The Shift to Populist Culture. The young generation took over much of the creativity market. Rock music became to the 1960s what Mozart was to his day, whenever that was exactly. Problem is that Rock music and other popular art forms made a radical departure from many of the religious values. So you can't know of a really meaninful Who song but it's on an album with all kinds of problematic stuff. This makes it all so complicated. It's not as simple as opening a book of Schiller's poetry anymore.
The American personality. America is an informal country, especially since the 1960s. TIDE requires decorum and discipline. Think of the cliche of German punctuality. It's not a cliche. I once went to the 8:30 Shabbos minyan at KAJ in Monsey (decades ago). I got there 5 minutes early after hearing about German punctuality. But there was nobody there. I thought, I guess that's a myth. Guess what? The clock hit 8:30 and people poured through the door.
The German personality. They are not the friendliest. This has not helped. I know a BT who lived in Washington Heights and said he received all kinds of Shabbos invitations. So I'm not saying they don't do chesed. But they are not outgoing. Maybe that's a better term. To build a movement you need to be outgoing like Chabad. So how'd it work in Frankfurt? If you wanted to be Torah observant, you didn't have so many other choices. Today you do. Also, the choices are more in synch with the American style. Now, if TIDE had been adapted to have an American style, that surely would have helped.
Austritt. R' Hirsch needed to separate from the reform congregations which had taken over Germany. It's understandable. The Wash. Heights community kept this going when it probably didn't make much sense anymore.

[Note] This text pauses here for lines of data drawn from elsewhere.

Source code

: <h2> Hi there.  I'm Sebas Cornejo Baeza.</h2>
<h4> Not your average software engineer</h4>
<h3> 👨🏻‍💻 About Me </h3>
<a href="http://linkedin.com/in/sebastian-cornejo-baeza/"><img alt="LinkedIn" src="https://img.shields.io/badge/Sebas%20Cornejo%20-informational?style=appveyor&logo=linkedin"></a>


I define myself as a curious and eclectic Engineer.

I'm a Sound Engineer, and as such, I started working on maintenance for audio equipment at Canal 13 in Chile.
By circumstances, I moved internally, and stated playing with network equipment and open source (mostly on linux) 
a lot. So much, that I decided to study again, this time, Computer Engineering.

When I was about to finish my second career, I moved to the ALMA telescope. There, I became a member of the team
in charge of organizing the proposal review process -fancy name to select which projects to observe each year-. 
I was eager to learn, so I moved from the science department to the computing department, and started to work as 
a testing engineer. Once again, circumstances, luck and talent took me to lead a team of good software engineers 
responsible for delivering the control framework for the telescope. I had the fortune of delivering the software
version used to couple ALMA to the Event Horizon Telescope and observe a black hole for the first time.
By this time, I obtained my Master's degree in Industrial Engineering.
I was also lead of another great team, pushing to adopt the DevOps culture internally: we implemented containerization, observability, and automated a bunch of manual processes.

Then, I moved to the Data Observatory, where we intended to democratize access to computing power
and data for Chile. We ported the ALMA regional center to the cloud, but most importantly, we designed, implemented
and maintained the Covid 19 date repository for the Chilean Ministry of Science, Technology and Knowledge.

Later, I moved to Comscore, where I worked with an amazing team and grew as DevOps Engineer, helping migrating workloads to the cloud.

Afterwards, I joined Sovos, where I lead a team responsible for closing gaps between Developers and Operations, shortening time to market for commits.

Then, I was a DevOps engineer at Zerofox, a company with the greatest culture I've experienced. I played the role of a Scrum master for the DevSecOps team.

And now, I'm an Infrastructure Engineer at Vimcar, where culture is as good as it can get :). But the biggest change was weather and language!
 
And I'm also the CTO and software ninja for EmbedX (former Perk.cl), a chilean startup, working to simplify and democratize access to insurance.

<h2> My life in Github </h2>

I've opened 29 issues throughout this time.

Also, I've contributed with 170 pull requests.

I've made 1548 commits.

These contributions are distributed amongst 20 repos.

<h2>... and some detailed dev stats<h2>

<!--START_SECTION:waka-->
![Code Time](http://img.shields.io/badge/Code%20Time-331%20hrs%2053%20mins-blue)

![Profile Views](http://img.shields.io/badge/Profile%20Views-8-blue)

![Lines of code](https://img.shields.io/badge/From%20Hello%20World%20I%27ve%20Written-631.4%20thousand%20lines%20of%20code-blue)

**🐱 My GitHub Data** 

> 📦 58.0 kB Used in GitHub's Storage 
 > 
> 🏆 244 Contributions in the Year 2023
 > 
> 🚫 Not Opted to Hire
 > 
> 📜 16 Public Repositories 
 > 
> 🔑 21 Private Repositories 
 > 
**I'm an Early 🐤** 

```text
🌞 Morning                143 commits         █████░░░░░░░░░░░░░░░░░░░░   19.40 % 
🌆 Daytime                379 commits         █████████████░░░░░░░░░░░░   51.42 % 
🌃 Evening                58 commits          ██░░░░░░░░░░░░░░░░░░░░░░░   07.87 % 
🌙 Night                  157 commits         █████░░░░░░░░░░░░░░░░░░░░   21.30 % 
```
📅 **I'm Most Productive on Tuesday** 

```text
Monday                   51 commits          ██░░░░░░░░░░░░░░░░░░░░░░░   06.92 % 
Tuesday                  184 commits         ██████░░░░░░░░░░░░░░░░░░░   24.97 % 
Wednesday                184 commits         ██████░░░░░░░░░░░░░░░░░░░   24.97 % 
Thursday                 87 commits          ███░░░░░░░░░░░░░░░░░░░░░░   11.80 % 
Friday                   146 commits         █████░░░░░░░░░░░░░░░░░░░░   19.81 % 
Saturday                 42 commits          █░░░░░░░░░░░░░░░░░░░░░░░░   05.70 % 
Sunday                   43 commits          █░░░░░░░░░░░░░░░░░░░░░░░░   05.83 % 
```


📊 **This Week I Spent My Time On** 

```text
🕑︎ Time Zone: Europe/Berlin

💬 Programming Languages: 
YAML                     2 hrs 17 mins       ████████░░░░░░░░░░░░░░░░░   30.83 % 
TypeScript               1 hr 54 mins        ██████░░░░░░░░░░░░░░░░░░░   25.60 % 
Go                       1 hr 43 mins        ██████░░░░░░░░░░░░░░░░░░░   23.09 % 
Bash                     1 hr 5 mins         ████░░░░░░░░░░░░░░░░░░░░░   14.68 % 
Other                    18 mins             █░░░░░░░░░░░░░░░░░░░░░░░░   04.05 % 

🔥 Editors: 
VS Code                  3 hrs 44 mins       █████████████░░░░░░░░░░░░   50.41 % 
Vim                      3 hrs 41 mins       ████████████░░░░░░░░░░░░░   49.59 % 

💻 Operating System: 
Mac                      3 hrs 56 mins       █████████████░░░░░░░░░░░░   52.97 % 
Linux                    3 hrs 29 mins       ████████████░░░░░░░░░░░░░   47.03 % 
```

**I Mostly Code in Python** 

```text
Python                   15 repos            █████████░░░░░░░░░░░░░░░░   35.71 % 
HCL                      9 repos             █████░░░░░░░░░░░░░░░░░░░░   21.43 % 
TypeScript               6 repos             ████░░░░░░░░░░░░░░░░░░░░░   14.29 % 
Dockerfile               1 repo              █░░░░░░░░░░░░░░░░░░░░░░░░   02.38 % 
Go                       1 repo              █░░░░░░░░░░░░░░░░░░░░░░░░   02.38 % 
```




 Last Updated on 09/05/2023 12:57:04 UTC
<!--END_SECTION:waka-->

They even refused to talk to Yeshiva U., which was probably the biggest mistake. George Frankel writes about this in one of his essays. When everything has to be just so and the world changes radically, you can become irrelevant fast.
Immigration. The Eastern Europeans who always outnumbered the modern Germans by about 100 to 1 just took over by sheer numbers.
Zionism. R' Hirsch observed the three oaths from Sanhedrin. It's entirely possible he would have considered them nullified by the Holocaust and the San Remo Conference as did many others. But he passed away long before all that. Meanwhile, Zionism became a huge thing in the Modern Orthodox world which otherwise would have been prime territory for TIDE. So there's a big conflict there. In much of the MO world, Zionism plays too much of a role. It's like the number 1 mitzvah in many places. So it's going to be hard to follow someone whose writings criticized Zionism so much.
But none of that means you can't be TIDE. It just tells you why it faded. You might think it's not a viable derech since you don't see it. But it is viable. There were greats in our era like R' Breuer who practiced it and so can you.